Copy all lines below exactly as written. Leave pictures out.
═══ Recorded data
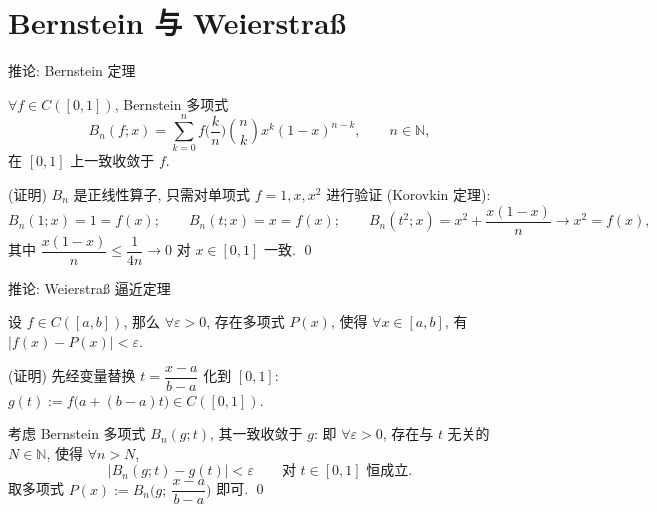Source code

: 
\section[逼近定理]{Bernstein 与 Weierstra\ss{}}


\begin{frame}{推论: Bernstein 定理}

\begin{cor}[Bernstein 定理]
$\forall f \in C([0,1])$, Bernstein 多项式
\[
B_n(f; x) = \sum_{k=0}^{n} f \Big( \frac{k}{n} \Big) \binom{n}{k}
x^k (1 - x)^{n-k}, \qquad n \in \mathbb{N},
\]
在 $[0,1]$ 上一致收敛于 $f$.
\end{cor}

\pause

\startproof[bg=yellow, fg=red](证明)
$B_n$ 是正线性算子, 只需对单项式 $f = 1, x, x^2$ 进行验证 (Korovkin 定理):
\[
B_n(1; x) = 1 = f(x);
\qquad
B_n(t; x) = x = f(x);
\qquad
B_n(t^2; x) = x^2 + \frac{x (1 - x)}{n} \longrightarrow x^2 = f(x),
\]
其中 $\dfrac{x(1-x)}{n} \leqslant \dfrac{1}{4n} \to 0$ 对 $x \in [0,1]$ 一致.
\qed

\end{frame}


\begin{frame}{推论: Weierstra\ss{} 逼近定理}

\begin{cor}
设 $f \in C([a,b])$, 那么 $\forall \varepsilon > 0$, 存在多项式 $P(x)$,
使得 $\forall x \in [a,b]$, 有 $|f(x) - P(x)| < \varepsilon$.
\end{cor}

\startproof[bg=yellow, fg=red](证明)
先经变量替换 $t = \dfrac{x - a}{b - a}$ 化到 $[0,1]$:
$g(t) := f\big( a + (b - a) t \big) \in C([0,1])$.

考虑 Bernstein 多项式 $B_n(g; t)$, 其一致收敛于 $g$:
即 $\forall \varepsilon > 0$, 存在与 $t$ 无关的 $N \in \mathbb{N}$,
使得 $\forall n > N$,
\[
\big| B_n(g; t) - g(t) \big| < \varepsilon
\qquad \text{对 } t \in [0,1] \text{ 恒成立}.
\]
取多项式 $P(x) := B_n \Big( g;\ \dfrac{x - a}{b - a} \Big)$ 即可.
\qed

\end{frame}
══════
### Response
Source code

: 
\section[逼近定理]{Bernstein 与 Weierstra\ss{}}


\begin{frame}{推论: Bernstein 定理}

\begin{cor}[Bernstein 定理]
$\forall f \in C([0,1])$, Bernstein 多项式
\[
B_n(f; x) = \sum_{k=0}^{n} f \Big( \frac{k}{n} \Big) \binom{n}{k}
x^k (1 - x)^{n-k}, \qquad n \in \mathbb{N},
\]
在 $[0,1]$ 上一致收敛于 $f$.
\end{cor}

\pause

\startproof[bg=yellow, fg=red](证明)
$B_n$ 是正线性算子, 只需对单项式 $f = 1, x, x^2$ 进行验证 (Korovkin 定理):
\[
B_n(1; x) = 1 = f(x);
\qquad
B_n(t; x) = x = f(x);
\qquad
B_n(t^2; x) = x^2 + \frac{x (1 - x)}{n} \longrightarrow x^2 = f(x),
\]
其中 $\dfrac{x(1-x)}{n} \leqslant \dfrac{1}{4n} \to 0$ 对 $x \in [0,1]$ 一致.
\qed

\end{frame}


\begin{frame}{推论: Weierstra\ss{} 逼近定理}

\begin{cor}
设 $f \in C([a,b])$, 那么 $\forall \varepsilon > 0$, 存在多项式 $P(x)$,
使得 $\forall x \in [a,b]$, 有 $|f(x) - P(x)| < \varepsilon$.
\end{cor}

\startproof[bg=yellow, fg=red](证明)
先经变量替换 $t = \dfrac{x - a}{b - a}$ 化到 $[0,1]$:
$g(t) := f\big( a + (b - a) t \big) \in C([0,1])$.

考虑 Bernstein 多项式 $B_n(g; t)$, 其一致收敛于 $g$:
即 $\forall \varepsilon > 0$, 存在与 $t$ 无关的 $N \in \mathbb{N}$,
使得 $\forall n > N$,
\[
\big| B_n(g; t) - g(t) \big| < \varepsilon
\qquad \text{对 } t \in [0,1] \text{ 恒成立}.
\]
取多项式 $P(x) := B_n \Big( g;\ \dfrac{x - a}{b - a} \Big)$ 即可.
\qed

\end{frame}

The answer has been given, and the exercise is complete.